Dataset excerpts:
———
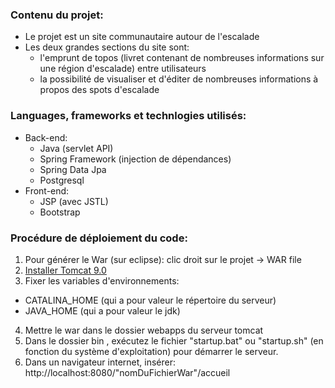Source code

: ### Contenu du projet:
* Le projet est un site communautaire autour de l'escalade
* Les deux grandes sections du site sont:
  * l'emprunt de topos (livret contenant de nombreuses informations sur une région d'escalade) entre utilisateurs
  * la possibilité de visualiser et d'éditer de nombreuses informations à propos des spots d'escalade

### Languages, frameworks et technlogies utilisés:
* Back-end:
  * Java (servlet API)
  * Spring Framework (injection de dépendances)
  * Spring Data Jpa 
  * Postgresql
* Front-end:
  * JSP (avec JSTL)
  * Bootstrap
  
### Procédure de déploiement du code:
1. Pour générer le War (sur eclipse): clic droit sur le projet -> WAR file
2. [Installer Tomcat 9.0](https://tomcat.apache.org/download-90.cgi)
3. Fixer les variables d'environnements:
  * CATALINA_HOME (qui a pour valeur le répertoire du serveur)
  * JAVA_HOME (qui a pour valeur le jdk)
4. Mettre le war dans le dossier webapps du serveur tomcat
5. Dans le dossier bin , exécutez le fichier "startup.bat" ou "startup.sh" 
    (en fonction du système d'exploitation) pour démarrer le serveur.
6. Dans un navigateur internet, insérer: http://localhost:8080/"nomDuFichierWar"/accueil
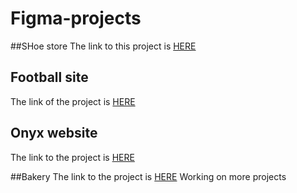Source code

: # Figma-projects

##SHoe store
The link to this project is [HERE](https://www.figma.com/file/hO2COZ1xlijfU8YconayRC/shoe-store?type=design&node-id=0%3A1&mode=design&t=TiL88RgQFdDQ9cp8-1)

## Football site
The link of the project is [HERE](https://www.figma.com/file/UKwkyxyF2LAgY2ztunDH8Z/Football-site?type=design&node-id=0%3A1&mode=design&t=IFXWaTxsY4MUuHvw-1)
## Onyx website
The link to the project is [HERE](https://www.figma.com/file/6GSBU5zpREtSF0IvhpQRrF/Onyx-Web?type=design&node-id=202%3A2&mode=design&t=OzQJHMigT5CdOnNq-1)

##Bakery
The link to the project is [HERE](https://www.figma.com/file/sgYUWgkdFt50nZUBRyR9DG/Untitled?type=design&node-id=0%3A1&mode=design&t=MRq8sEiyPdbicv0S-1)
Working on more projects
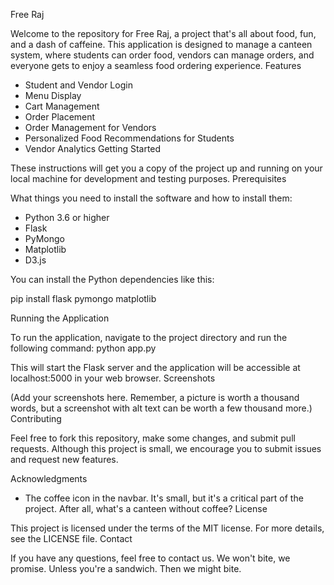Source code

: Free Raj

Welcome to the repository for Free Raj, a project that's all about food, fun, and a dash of caffeine. This application is designed to manage a canteen system, where students can order food, vendors can manage orders, and everyone gets to enjoy a seamless food ordering experience.
Features

- Student and Vendor Login
- Menu Display
- Cart Management
- Order Placement
- Order Management for Vendors
- Personalized Food Recommendations for Students
- Vendor Analytics
Getting Started

These instructions will get you a copy of the project up and running on your local machine for development and testing purposes.
Prerequisites

What things you need to install the software and how to install them:

- Python 3.6 or higher
- Flask
- PyMongo
- Matplotlib
- D3.js

You can install the Python dependencies like this:

pip install flask pymongo matplotlib

Running the Application

To run the application, navigate to the project directory and run the following command:
python app.py


This will start the Flask server and the application will be accessible at localhost:5000 in your web browser.
Screenshots

(Add your screenshots here. Remember, a picture is worth a thousand words, but a screenshot with alt text can be worth a few thousand more.)
Contributing

Feel free to fork this repository, make some changes, and submit pull requests. Although this project is small, we encourage you to submit issues and request new features.

Acknowledgments

- The coffee icon in the navbar. It's small, but it's a critical part of the project. After all, what's a canteen without coffee?
License

This project is licensed under the terms of the MIT license. For more details, see the LICENSE file.
Contact

If you have any questions, feel free to contact us. We won't bite, we promise. Unless you're a sandwich. Then we might bite.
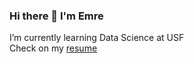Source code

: ### Hi there 👋  I'm Emre 
I’m currently learning Data Science at USF <br>
Check on my [resume](https://www.okcular.com.tr/resources/Emre_Okcular-Resume(Dec_2020).pdf)

<!--
**emreokcular/emreokcular** is a ✨ _special_ ✨ repository because its `README.md` (this file) appears on your GitHub profile.

Here are some ideas to get you started:

- 🔭 I’m currently working on ...
- 🌱 I’m currently learning ...
- 👯 I’m looking to collaborate on ...
- 🤔 I’m looking for help with ...
- 💬 Ask me about ...
- 📫 How to reach me: ...
- 😄 Pronouns: ...
- ⚡ Fun fact: ...
-->
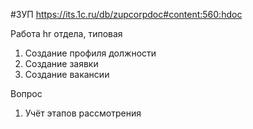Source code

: #ЗУП
https://its.1c.ru/db/zupcorpdoc#content:560:hdoc

Работа hr отдела, типовая
1. Создание профиля должности
2. Создание заявки
3. Создание вакансии

Вопрос
1. Учёт этапов рассмотрения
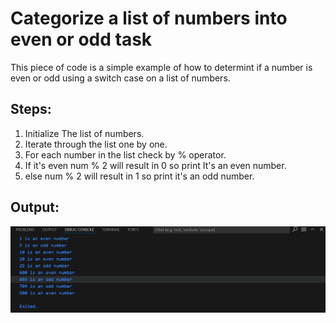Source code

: # Categorize a list of numbers into even or odd task
This piece of code is a simple example of how to determint if a number is even or odd using a switch case on a list of numbers.

## Steps:
1. Initialize The list of numbers.
2. Iterate through the list one by one.
3. For each number in the list check by % operator.
4. If it's even num % 2 will result in 0 so print It's an even number.
5. else num % 2 will result in 1 so print it's an odd number.

## Output:
![Output Screenshot](output.png)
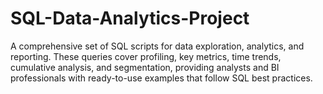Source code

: # SQL-Data-Analytics-Project
A comprehensive set of SQL scripts for data exploration, analytics, and reporting. These queries cover profiling, key metrics, time trends, cumulative analysis, and segmentation, providing analysts and BI professionals with ready-to-use examples that follow SQL best practices.
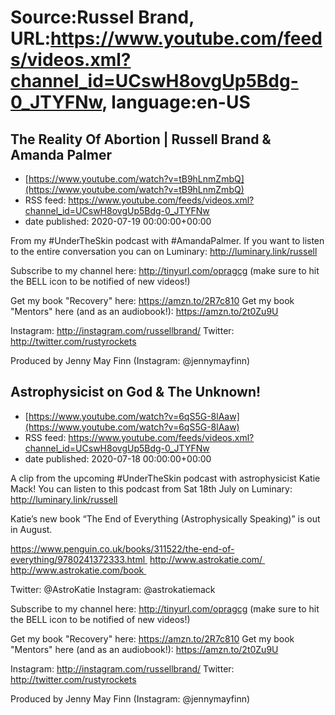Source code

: # Source:Russel Brand, URL:https://www.youtube.com/feeds/videos.xml?channel_id=UCswH8ovgUp5Bdg-0_JTYFNw, language:en-US

## The Reality Of Abortion | Russell Brand & Amanda Palmer
 - [https://www.youtube.com/watch?v=tB9hLnmZmbQ](https://www.youtube.com/watch?v=tB9hLnmZmbQ)
 - RSS feed: https://www.youtube.com/feeds/videos.xml?channel_id=UCswH8ovgUp5Bdg-0_JTYFNw
 - date published: 2020-07-19 00:00:00+00:00

From my #UnderTheSkin podcast with #AmandaPalmer.
If you want to listen to the entire conversation you can on Luminary: http://luminary.link/russell

Subscribe to my channel here: http://tinyurl.com/opragcg
(make sure to hit the BELL icon to be notified of new videos!)

Get my book "Recovery" here: https://amzn.to/2R7c810
Get my book "Mentors" here (and as an audiobook!): https://amzn.to/2t0Zu9U

Instagram: http://instagram.com/russellbrand/
Twitter: http://twitter.com/rustyrockets

Produced by Jenny May Finn (Instagram: @jennymayfinn)

## Astrophysicist on God & The Unknown!
 - [https://www.youtube.com/watch?v=6qS5G-8lAaw](https://www.youtube.com/watch?v=6qS5G-8lAaw)
 - RSS feed: https://www.youtube.com/feeds/videos.xml?channel_id=UCswH8ovgUp5Bdg-0_JTYFNw
 - date published: 2020-07-18 00:00:00+00:00

A clip from the upcoming #UnderTheSkin podcast with astrophysicist Katie Mack!
You can listen to this podcast from Sat 18th July on Luminary: http://luminary.link/russell

Katie’s new book “The End of Everything (Astrophysically Speaking)” is out in August.

https://www.penguin.co.uk/books/311522/the-end-of-everything/9780241372333.html 
http://www.astrokatie.com/ 
http://www.astrokatie.com/book 

Twitter: @AstroKatie
Instagram: @astrokatiemack

Subscribe to my channel here: http://tinyurl.com/opragcg
(make sure to hit the BELL icon to be notified of new videos!)

Get my book "Recovery" here: https://amzn.to/2R7c810
Get my book "Mentors" here (and as an audiobook!): https://amzn.to/2t0Zu9U

Instagram: http://instagram.com/russellbrand/
Twitter: http://twitter.com/rustyrockets

Produced by Jenny May Finn (Instagram: @jennymayfinn)

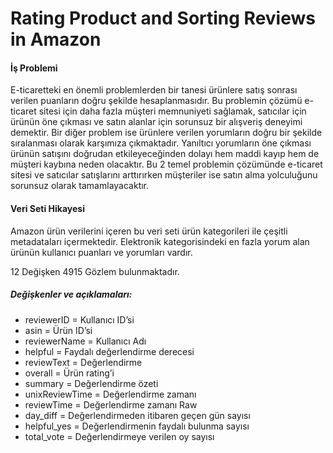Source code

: # Rating Product and Sorting Reviews in Amazon

#### İş Problemi
E-ticaretteki en önemli problemlerden bir tanesi ürünlere satış sonrası verilen puanların doğru şekilde hesaplanmasıdır. Bu problemin çözümü e-ticaret sitesi için daha fazla müşteri memnuniyeti sağlamak, satıcılar için ürünün öne çıkması ve satın alanlar için sorunsuz bir alışveriş deneyimi demektir. Bir diğer problem ise ürünlere verilen yorumların doğru bir şekilde sıralanması olarak karşımıza çıkmaktadır. Yanıltıcı yorumların öne çıkması ürünün satışını doğrudan etkileyeceğinden dolayı hem maddi kayıp hem de müşteri kaybına neden olacaktır. Bu 2 temel problemin çözümünde e-ticaret sitesi ve satıcılar satışlarını arttırırken müşteriler ise satın alma yolculuğunu sorunsuz olarak tamamlayacaktır.

#### Veri Seti Hikayesi

Amazon ürün verilerini içeren bu veri seti ürün kategorileri ile çeşitli metadataları içermektedir. Elektronik kategorisindeki en fazla yorum alan ürünün kullanıcı puanları ve yorumları vardır.

12 Değişken 4915 Gözlem bulunmaktadır.

##### Değişkenler ve açıklamaları:
- reviewerID = Kullanıcı ID’si
- asin = Ürün ID’si
- reviewerName = Kullanıcı Adı
- helpful = Faydalı değerlendirme derecesi
- reviewText = Değerlendirme
- overall = Ürün rating’i
- summary = Değerlendirme özeti
- unixReviewTime = Değerlendirme zamanı
- reviewTime = Değerlendirme zamanı Raw
- day_diff = Değerlendirmeden itibaren geçen gün sayısı
- helpful_yes = Değerlendirmenin faydalı bulunma sayısı
- total_vote = Değerlendirmeye verilen oy sayısı
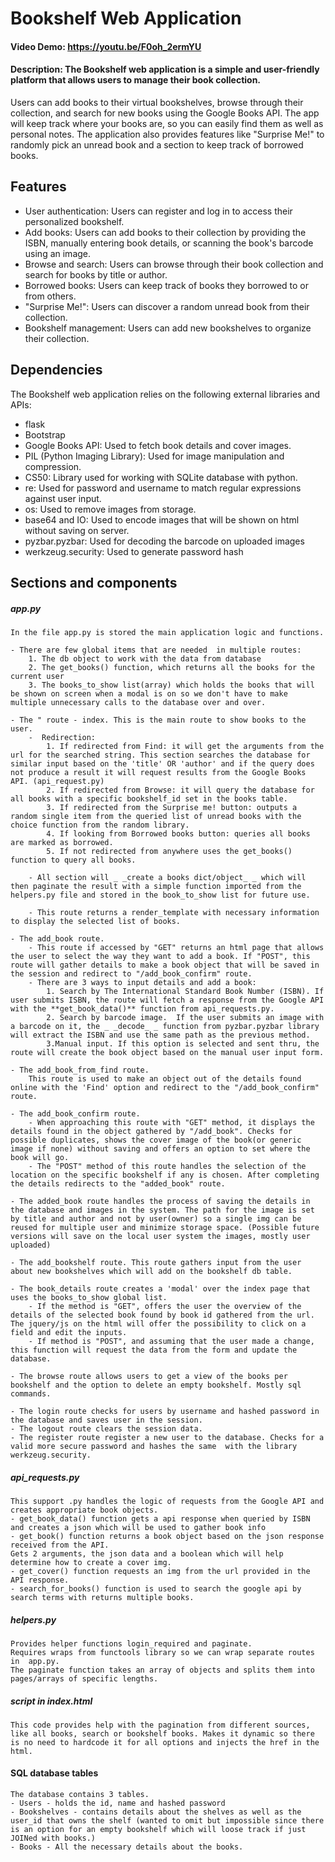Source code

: # Bookshelf Web Application

#### Video Demo: <https://youtu.be/F0oh_2ermYU>

#### Description: The Bookshelf web application is a simple and user-friendly platform that allows users to manage their book collection.

Users can add books to their virtual bookshelves, browse through their collection, and search for new books using the Google Books API. The app will keep track where your books are, so you can easily find them as well as personal notes. The application also provides features like "Surprise Me!" to randomly pick an unread book and a section to keep track of borrowed books.

## Features

- User authentication: Users can register and log in to access their personalized bookshelf.
- Add books: Users can add books to their collection by providing the ISBN, manually entering book details, or scanning the book's barcode using an image.
- Browse and search: Users can browse through their book collection and search for books by title or author.
- Borrowed books: Users can keep track of books they borrowed to or from others.
- "Surprise Me!": Users can discover a random unread book from their collection.
- Bookshelf management: Users can add new bookshelves to organize their collection.

## Dependencies

The Bookshelf web application relies on the following external libraries and APIs:

- flask
- Bootstrap
- Google Books API: Used to fetch book details and cover images.
- PIL (Python Imaging Library): Used for image manipulation and compression.
- CS50: Library used for working with SQLite database with python.
- re: Used for password and username to match regular expressions against user input.
- os: Used to remove images from storage.
- base64 and IO: Used to encode images that will be shown on html without saving on server.
- pyzbar.pyzbar: Used for decoding the barcode on uploaded images
- werkzeug.security: Used to generate password hash

## Sections and components

##### app.py

    In the file app.py is stored the main application logic and functions.

    - There are few global items that are needed  in multiple routes:
        1. The db object to work with the data from database
        2. The get_books() function, which returns all the books for the current user
        3. The books_to_show list(array) which holds the books that will be shown on screen when a modal is on so we don't have to make multiple unnecessary calls to the database over and over.

    - The " route - index. This is the main route to show books to the user.
        -  Redirection:
            1. If redirected from Find: it will get the arguments from the url for the searched string. This section searches the database for similar input based on the 'title' OR 'author' and if the query does not produce a result it will request results from the Google Books API. (api_request.py)
            2. If redirected from Browse: it will query the database for all books with a specific bookshelf_id set in the books table.
            3. If redirected from the Surprise me! button: outputs a random single item from the queried list of unread books with the choice function from the random library.
            4. If looking from Borrowed books button: queries all books are marked as borrowed.
            5. If not redirected from anywhere uses the get_books() function to query all books.

        - All section will _ _create a books dict/object_ _ which will then paginate the result with a simple function imported from the helpers.py file and stored in the book_to_show list for future use.

        - This route returns a render_template with necessary information to display the selected list of books.

    - The add_book route.
        - This route if accessed by "GET" returns an html page that allows the user to select the way they want to add a book. If "POST", this route will gather details to make a book object that will be saved in the session and redirect to "/add_book_confirm" route.
        - There are 3 ways to input details and add a book:
            1. Search by The International Standard Book Number (ISBN). If user submits ISBN, the route will fetch a response from the Google API with the **get_book_data()** function from api_requests.py.
            2. Search by barcode image.  If the user submits an image with a barcode on it, the _ _decode_ _ function from pyzbar.pyzbar library will extract the ISBN and use the same path as the previous method.
            3.Manual input. If this option is selected and sent thru, the route will create the book object based on the manual user input form.

    - The add_book_from_find route.
        This route is used to make an object out of the details found online with the 'Find' option and redirect to the "/add_book_confirm" route.

    - The add_book_confirm route.
        - When approaching this route with "GET" method, it displays the details found in the object gathered by "/add_book". Checks for possible duplicates, shows the cover image of the book(or generic image if none) without saving and offers an option to set where the book will go.
        - The "POST" method of this route handles the selection of the location on the specific bookshelf if any is chosen. After completing the details redirects to the "added_book" route.

    - The added_book route handles the process of saving the details in the database and images in the system. The path for the image is set by title and author and not by user(owner) so a single img can be reused for multiple user and minimize storage space. (Possible future versions will save on the local user system the images, mostly user uploaded)

    - The add_bookshelf route. This route gathers input from the user about new bookshelves which will add on the bookshelf db table.

    - The book_details route creates a 'modal' over the index page that uses the books_to_show global list.
        - If the method is "GET", offers the user the overview of the details of the selected book found by book id gathered from the url. The jquery/js on the html will offer the possibility to click on a field and edit the inputs.
        - If method is "POST", and assuming that the user made a change, this function will request the data from the form and update the database.

    - The browse route allows users to get a view of the books per bookshelf and the option to delete an empty bookshelf. Mostly sql commands.

    - The login route checks for users by username and hashed password in the database and saves user in the session.
    - The logout route clears the session data.
    - The register route register a new user to the database. Checks for a valid more secure password and hashes the same  with the library werkzeug.security.

##### api_requests.py

    This support .py handles the logic of requests from the Google API and creates appropriate book objects.
    - get_book_data() function gets a api response when queried by ISBN and creates a json which will be used to gather book info
    - get_book() function returns a book object based on the json response received from the API.
    Gets 2 arguments, the json data and a boolean which will help determine how to create a cover img.
    - get_cover() function requests an img from the url provided in the API response.
    - search_for_books() function is used to search the google api by search terms with returns multiple books.

##### helpers.py

    Provides helper functions login_required and paginate.
    Requires wraps from functools library so we can wrap separate routes in  app.py.
    The paginate function takes an array of objects and splits them into pages/arrays of specific lengths.

##### script in index.html

    This code provides help with the pagination from different sources, like all books, search or bookshelf books. Makes it dynamic so there is no need to hardcode it for all options and injects the href in the html.

#### SQL database tables

    The database contains 3 tables.
    - Users - holds the id, name and hashed password
    - Bookshelves - contains details about the shelves as well as the user_id that owns the shelf (wanted to omit but impossible since there is an option for an empty bookshelf which will loose track if just JOINed with books.)
    - Books - All the necessary details about the books.
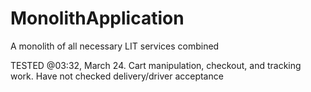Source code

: # MonolithApplication
A monolith of all necessary LIT services combined

TESTED @03:32, March 24. Cart manipulation, checkout, and tracking work. Have not checked delivery/driver acceptance
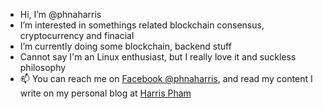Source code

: - Hi, I’m @phnaharris
- I’m interested in somethings related blockchain consensus, cryptocurrency and finacial
- I’m currently doing some blockchain, backend stuff
- Cannot say I'm an Linux enthusiast, but I really love it and suckless philosophy
- 📫 You can reach me on [Facebook @phnaharris](https://www.facebook.com/phnaharris), and read my content I write on my personal blog at [Harris Pham](https://phnaharris.github.io/blog)
<!---
phnaharris/phnaharris is a ✨ special ✨ repository because its `README.md` (this file) appears on your GitHub profile.
You can click the Preview link to take a look at your changes.
--->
———
Description of the task: Each line above that carries the string "manipulation" has to be returned.

Your response:
- PIL (Python Imaging Library): Used for image manipulation and compression.
TESTED @03:32, March 24. Cart manipulation, checkout, and tracking work. Have not checked delivery/driver acceptance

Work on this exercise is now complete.